En este esquema teníamos, por un lado, dos personajes de colmillo largo que manejaron con mucha maña las dos cámaras del Poder Legislativo: Gamboa y Beltrones. Tanto Emilio como Manlio negociaron para darles votos en el Congreso a los presidentes a cambio de fortalecer a los gobernadores. Del otro lado estaba una supuesta nueva generación de políticos priistas en los estados: Medina en Nuevo León, Duarte en Veracruz, Borge en Quintana Roo, por ejemplo. Todos jóvenes, pero que rápidamente aprendieron la peor característica del priismo: la corrupción.
La pinza de poder entre Congreso y gobiernos locales fue lo que permitió que uno de los gobernadores jóvenes, el más destacado y carismático de todos, el de la entidad más poblada del país, diera el salto y recuperara la Presidencia en 2012. Pero, por desgracia, Peña no entendió que no era lo mismo gobernar el Estado de México que la República entera. Algo que a lo mejor podía ser tolerable para la opinión pública mexiquense no lo era para la nacional: que un contratista le “financiara” una lujosa casa a la esposa del Presidente.
Así llegamos a la situación actual en la que, de acuerdo con las encuestas, la gran mayoría de los mexicanos percibe al PRI como un partido corrupto, tanto en el gobierno federal como en los locales. Esto lo ha aprovechado muy bien el PAN –gran ganador del domingo– a sabiendas de que la sociedad está harta de los abusos de poder.

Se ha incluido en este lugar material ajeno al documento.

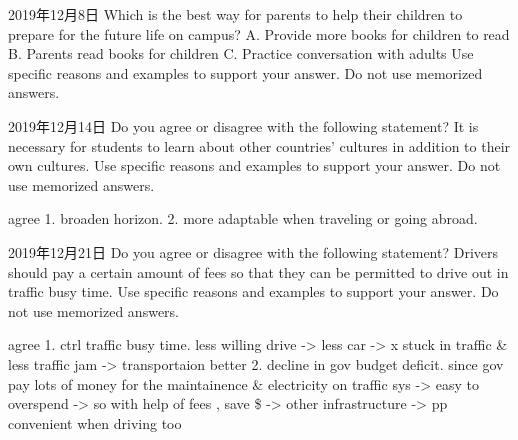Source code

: 2019年12月8日
Which is the best way for parents to help their children to prepare for the future life on campus?
A. Provide more books for children to read
B. Parents read books for children
C. Practice conversation with adults
Use specific reasons and examples to support your answer. Do not use memorized answers.


2019年12月14日
Do you agree or disagree with the following statement?
It is necessary for students to learn about other countries' cultures in addition to their own cultures.
Use specific reasons and examples to support your answer. Do not use memorized answers.

agree
1. broaden horizon.
2. more adaptable when traveling or going abroad.

2019年12月21日
Do you agree or disagree with the following statement?
Drivers should pay a certain amount of fees so that they can be permitted to drive out in traffic busy time.
Use specific reasons and examples to support your answer. Do not use memorized answers.

agree
1. ctrl traffic busy time. less willing drive -> less car -> x stuck in traffic & less traffic jam -> transportaion better
2. decline in gov budget deficit. since gov pay lots of money for the maintainence & electricity on traffic sys -> easy to overspend -> so with help of fees , save \$ -> other infrastructure -> pp convenient when driving too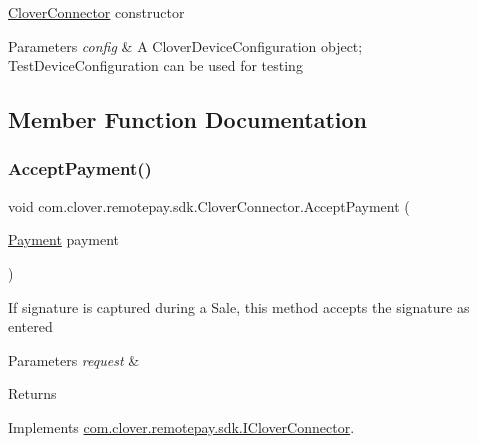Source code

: \hyperlink{classcom_1_1clover_1_1remotepay_1_1sdk_1_1_clover_connector}{Clover\+Connector} constructor 


\begin{DoxyParams}{Parameters}
{\em config} & A Clover\+Device\+Configuration object; Test\+Device\+Configuration can be used for testing \\
\hline
\end{DoxyParams}


\subsection{Member Function Documentation}
\mbox{\label{classcom_1_1clover_1_1remotepay_1_1sdk_1_1_clover_connector_afe33a1ba414608b2b05a3336128c7b5c}} 
\subsubsection{\texorpdfstring{Accept\+Payment()}{AcceptPayment()}}
{\footnotesize\ttfamily void com.\+clover.\+remotepay.\+sdk.\+Clover\+Connector.\+Accept\+Payment (\begin{DoxyParamCaption}\item[{\hyperlink{classcom_1_1clover_1_1sdk_1_1v3_1_1payments_1_1_payment}{Payment}}]{payment }\end{DoxyParamCaption})}



If signature is captured during a Sale, this method accepts the signature as entered 


\begin{DoxyParams}{Parameters}
{\em request} & \\
\hline
\end{DoxyParams}
\begin{DoxyReturn}{Returns}

\end{DoxyReturn}


Implements \hyperlink{interfacecom_1_1clover_1_1remotepay_1_1sdk_1_1_i_clover_connector_ad6286e6d5ec3157f3ceeafc1de504dff}{com.\+clover.\+remotepay.\+sdk.\+I\+Clover\+Connector}.

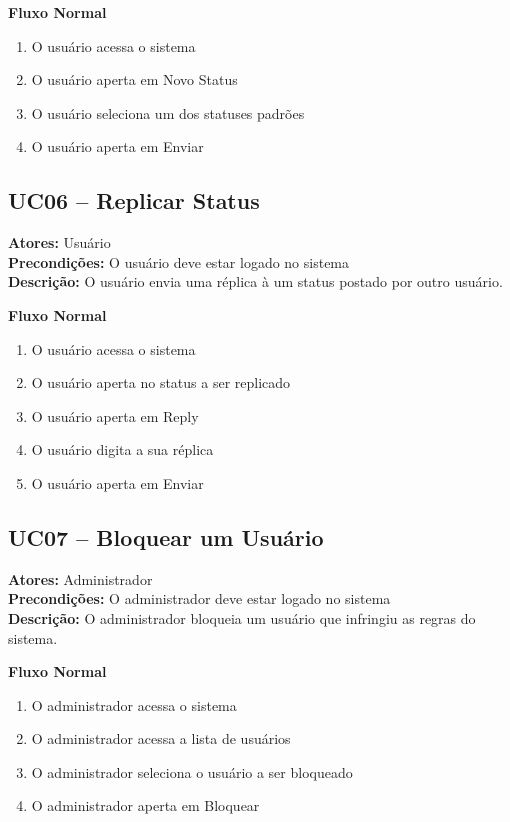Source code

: \documentclass[12pt]{article}
\begin{document}
\textbf{Fluxo Normal}
\begin{enumerate}
  \item O usuário acessa o sistema
  \item O usuário aperta em Novo Status
  \item O usuário seleciona um dos statuses padrões
  \item O usuário aperta em Enviar \\
\end{enumerate}

\subsection{UC06 -- Replicar Status}
\textbf{Atores:} Usuário \\
\textbf{Precondições:} O usuário deve estar logado no sistema \\
\textbf{Descrição:} O usuário envia uma réplica à um status postado por outro usuário.

\textbf{Fluxo Normal}
\begin{enumerate}
  \item O usuário acessa o sistema
  \item O usuário aperta no status a ser replicado
  \item O usuário aperta em Reply
  \item O usuário digita a sua réplica
  \item O usuário aperta em Enviar
\end{enumerate}

\subsection{UC07 -- Bloquear um Usuário}
\textbf{Atores:} Administrador \\
\textbf{Precondições:} O administrador deve estar logado no sistema \\
\textbf{Descrição:} O administrador bloqueia um usuário que infringiu as regras do sistema.

\textbf{Fluxo Normal}
\begin{enumerate} \item O administrador acessa o sistema
  \item O administrador acessa a lista de usuários
  \item O administrador seleciona o usuário a ser bloqueado
  \item O administrador aperta em Bloquear
\end{enumerate}
\end{document}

Las alarmas deben estar prendidas en Los Pinos y en el PRI nacional. Si quieren volver a ganar en 2018 la Presidencia, necesitan presentar algo nuevo. No caras jóvenes, como las de gobernadores que resultaron de la peor calaña, o la de un Presidente que, como dice Enrique Krauze, es un “joven viejo. Piensa como viejo, actúa como viejo, tiene ademanes de viejo”. Ni qué decir de lo viejos que ya se ven Gamboa y Beltrones que vienen del antiguo régimen (Manlio, un político de lo más sazonado del país, se vio apabullado por Ricardo Anaya, presidente del PAN, en un debate el domingo pasado; ante la falta de argumentos, Beltrones lo atacó por joven cuando la gran mayoría del electorado mexicano es… joven).
Rumbo a 2018, el PRI ya no puede seguir jugando con las mismas cartas –Beltrones, Gamboa, los “jóvenes viejos” de Atlacomulco o Hidalgo y gobernadores autoritarios y corruptos. Necesitan algo auténticamente nuevo para ganar. No sólo caras frescas, sino comprometidas con una de las mejores características históricas del priismo: el reformismo como instrumento para mantenerse en el poder. Y la reforma más importante que necesita México es la que construya instituciones sólidas, con dientes, para combatir la corrupción. Más pronto que tarde veremos si el PRI está en esta tesitura.